Sonic Retro emblem.svg The main article for this category is Sonic hacks...
Knuckles the Echidna in Sonic the Hedgehog is a hack that allows a player to play as Knuckles the Echidna in Sonic the Hedgehog, a feature that Sega intended to be possible using Lock-On Technology, but ultimately removed due to technical problems.

Sonic hacks are altered versions of Sonic the Hedgehog games that have been edited through the process of ROM Hacking. From the emergence of Cyan Helkaraxe's Sonic 1 Beta Hoax in 1999, the production of hacks has been a vital part of the Sonic research community and scene. Starting with the early documents penned by Cyan and saxman, to the Nemesis guides, the Sonic Community Hacking Guide, and beyond, researchers have used their understanding of the Sonic games to alter them in various ways. While earlier hacks were simple, such as minor palette changes, a number of hacks today are very complex. Over time, as the scene learns more about the underlying code behind the ''Sonic the Hedgehog series, the extent of these modifications has expanded. Modifications now include:

  • palette changes
  • sprite changes
  • major art (title screen, HUD, et al.) changes
  • level art changes and original level layouts
  • music and sound changes
  • importation of levels from other games
  • changes in movement engines or bosses
  • original concepts and gameplay styles

Today, with the assistance of hex editors, disassemblies and specific Sonic Hacking Utilities, fans have been creating more extensive modifications.

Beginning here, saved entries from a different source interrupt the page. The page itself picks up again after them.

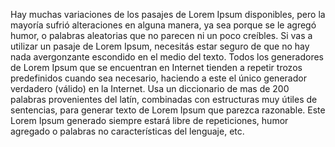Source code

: Hay muchas variaciones de los pasajes de Lorem Ipsum disponibles, pero la mayoría sufrió alteraciones en alguna manera, ya sea porque se le agregó humor, o palabras aleatorias
que no parecen ni un poco creíbles. Si vas a utilizar un pasaje de Lorem Ipsum, necesitás estar seguro de que no hay nada avergonzante escondido en el medio del texto. Todos
los generadores de Lorem Ipsum que se encuentran en Internet tienden a repetir trozos predefinidos cuando sea necesario, haciendo a este el único generador verdadero (válido) en
la Internet. Usa un diccionario de mas de 200 palabras provenientes del latín, combinadas con estructuras muy útiles de sentencias, para generar texto de Lorem Ipsum que
parezca razonable. Este Lorem Ipsum generado siempre estará libre de repeticiones, humor agregado o palabras no características del lenguaje, etc.
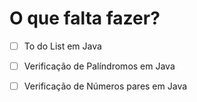 ﻿# O que falta fazer?
- [ ] To do List em Java
- [ ] Verificação de Palíndromos em Java
- [ ] Verificação de Números pares em Java

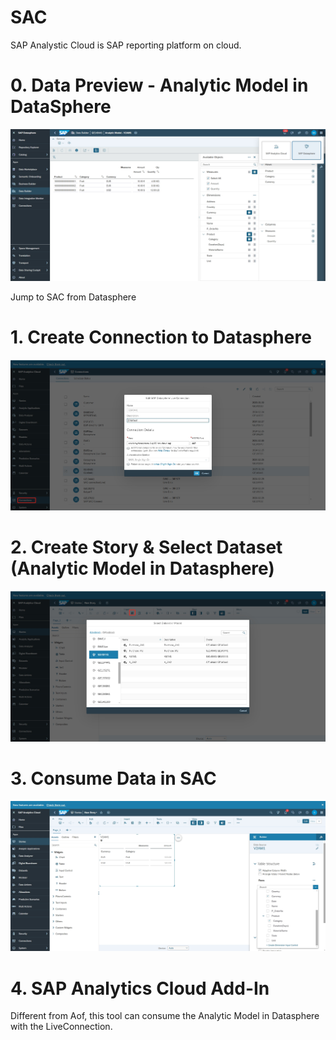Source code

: # SAC

SAP Analystic Cloud is SAP reporting platform on cloud.


# 0. Data Preview - Analytic Model in DataSphere
![alt text](/SAC/images/Preview.png?raw=true)

Jump to SAC from Datasphere

# 1. Create Connection to Datasphere
![alt text](/SAC/images/Connection.png?raw=true)

# 2. Create Story & Select Dataset (Analytic Model in Datasphere)
![alt text](/SAC/images/SelectDataset.png?raw=true)

# 3. Consume Data in SAC
![alt text](/SAC/images/ConsumeData.png?raw=true)

# 4. SAP Analytics Cloud Add-In
Different from Aof, this tool can consume the Analytic Model in Datasphere with the LiveConnection.

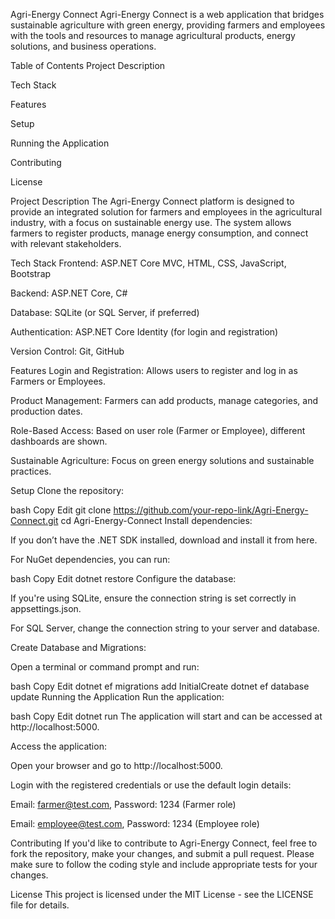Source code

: Agri-Energy Connect
Agri-Energy Connect is a web application that bridges sustainable agriculture with green energy, providing farmers and employees with the tools and resources to manage agricultural products, energy solutions, and business operations.

Table of Contents
Project Description

Tech Stack

Features

Setup

Running the Application

Contributing

License

Project Description
The Agri-Energy Connect platform is designed to provide an integrated solution for farmers and employees in the agricultural industry, with a focus on sustainable energy use. The system allows farmers to register products, manage energy consumption, and connect with relevant stakeholders.

Tech Stack
Frontend: ASP.NET Core MVC, HTML, CSS, JavaScript, Bootstrap

Backend: ASP.NET Core, C#

Database: SQLite (or SQL Server, if preferred)

Authentication: ASP.NET Core Identity (for login and registration)

Version Control: Git, GitHub

Features
Login and Registration: Allows users to register and log in as Farmers or Employees.

Product Management: Farmers can add products, manage categories, and production dates.

Role-Based Access: Based on user role (Farmer or Employee), different dashboards are shown.

Sustainable Agriculture: Focus on green energy solutions and sustainable practices.

Setup
Clone the repository:

bash
Copy
Edit
git clone https://github.com/your-repo-link/Agri-Energy-Connect.git
cd Agri-Energy-Connect
Install dependencies:

If you don’t have the .NET SDK installed, download and install it from here.

For NuGet dependencies, you can run:

bash
Copy
Edit
dotnet restore
Configure the database:

If you're using SQLite, ensure the connection string is set correctly in appsettings.json.

For SQL Server, change the connection string to your server and database.

Create Database and Migrations:

Open a terminal or command prompt and run:

bash
Copy
Edit
dotnet ef migrations add InitialCreate
dotnet ef database update
Running the Application
Run the application:

bash
Copy
Edit
dotnet run
The application will start and can be accessed at http://localhost:5000.

Access the application:

Open your browser and go to http://localhost:5000.

Login with the registered credentials or use the default login details:

Email: farmer@test.com, Password: 1234 (Farmer role)

Email: employee@test.com, Password: 1234 (Employee role)

Contributing
If you'd like to contribute to Agri-Energy Connect, feel free to fork the repository, make your changes, and submit a pull request. Please make sure to follow the coding style and include appropriate tests for your changes.

License
This project is licensed under the MIT License - see the LICENSE file for details.
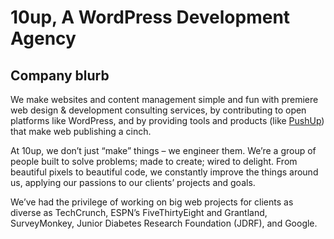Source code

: # 10up, A WordPress Development Agency

## Company blurb

We make websites and content management simple and fun with premiere web design & development consulting services, by contributing to open platforms like WordPress, and by providing tools and products (like [PushUp](https://pushupnotifications.com/)) that make web publishing a cinch.

At 10up, we don’t just “make” things – we engineer them. We’re a group of people built to solve problems; made to create; wired to delight. From beautiful pixels to beautiful code, we constantly improve the things around us, applying our passions to our clients’ projects and goals.

We’ve had the privilege of working on big web projects for clients as diverse as TechCrunch, ESPN’s FiveThirtyEight and Grantland, SurveyMonkey, Junior Diabetes Research Foundation (JDRF), and Google.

Hacks in the Sonic community are now usually distributed as full ROMs. In the past, IPS patches were used, since these are usually much smaller than a full ROM and were, therefore, easier to distribute in a time when dial-up was widely used. It was also believed, that since patches do not contain any copyrighted code, it was not illegal to distribute one. This format fell out of use when split disassemblies became available as a way to edit game data, and when dial-up was being replaced by faster broadband connections. The massive shifts in the ROM that can result from reassembly made IPS patches very large, and they would often contain a good volume of code anyway, thus eliminating the alleged legal advantage. Though saxman's RXL patch format was designed to replace IPS, it quickly faded into obscurity along with its predecessor. Another format, [1], takes shifted data into account, resulting in much smaller patches. (Note that xdelta-1.x used the original format known as xdelta; xdelta-3.x uses the standard VCDIFF format.)